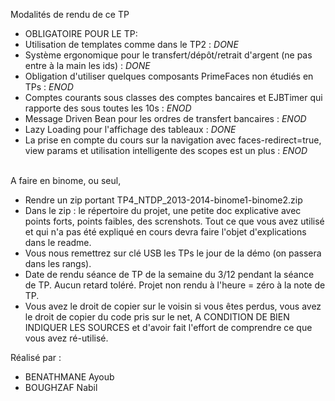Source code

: Modalités de rendu de ce TP

- OBLIGATOIRE POUR LE TP:
- Utilisation de templates comme dans le TP2 : *DONE*<br/>
- Système ergonomique pour le transfert/dépôt/retrait d'argent (ne pas entre à la main les ids) : *DONE*<br/>
- Obligation d'utiliser quelques composants PrimeFaces non étudiés en TPs : *ENOD*<br/>
- Comptes courants sous classes des comptes bancaires et EJBTimer qui rapporte des sous toutes les 10s : *ENOD*<br/>
- Message Driven Bean pour les ordres de transfert bancaires : *ENOD*<br/>
- Lazy Loading pour l'affichage des tableaux : *DONE*<br/>
- La prise en compte du cours sur la navigation avec faces-redirect=true, view params et utilisation intelligente des scopes est un plus : *ENOD*<br/><br/>

A faire en binome, ou seul,<br/>
- Rendre un zip portant TP4_NTDP_2013-2014-binome1-binome2.zip<br/>
- Dans le zip : le répertoire du projet, une petite doc explicative avec points forts, points faibles, des screnshots. Tout ce que vous avez utilisé et qui n'a pas été expliqué en cours devra faire l'objet d'explications dans le readme.<br/>
- Vous nous remettrez sur clé USB les TPs le jour de la démo (on passera dans les rangs).<br/>
- Date de rendu séance de TP de la semaine du 3/12 pendant la séance de TP. Aucun retard toléré. Projet non rendu à l'heure = zéro à la note de TP.<br/>
- Vous avez le droit de copier sur le voisin si vous êtes perdus, vous avez le droit de copier du code pris sur le net, A CONDITION DE BIEN INDIQUER LES SOURCES et d'avoir fait l'effort de comprendre ce que vous avez ré-utilisé.<br/>

Réalisé par : 
- BENATHMANE Ayoub<br/>
- BOUGHZAF Nabil<br/>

——

Exercise aim – Here the job is to set down exactly the lines of the material above that fall between the one with "rendu de ce TP" and the one with "- Message Driven", inclusive, and nothing beyond them.

Written response –
: Modalités de rendu de ce TP

- OBLIGATOIRE POUR LE TP:
- Utilisation de templates comme dans le TP2 : *DONE*<br/>
- Système ergonomique pour le transfert/dépôt/retrait d'argent (ne pas entre à la main les ids) : *DONE*<br/>
- Obligation d'utiliser quelques composants PrimeFaces non étudiés en TPs : *ENOD*<br/>
- Comptes courants sous classes des comptes bancaires et EJBTimer qui rapporte des sous toutes les 10s : *ENOD*<br/>
- Message Driven Bean pour les ordres de transfert bancaires : *ENOD*<br/>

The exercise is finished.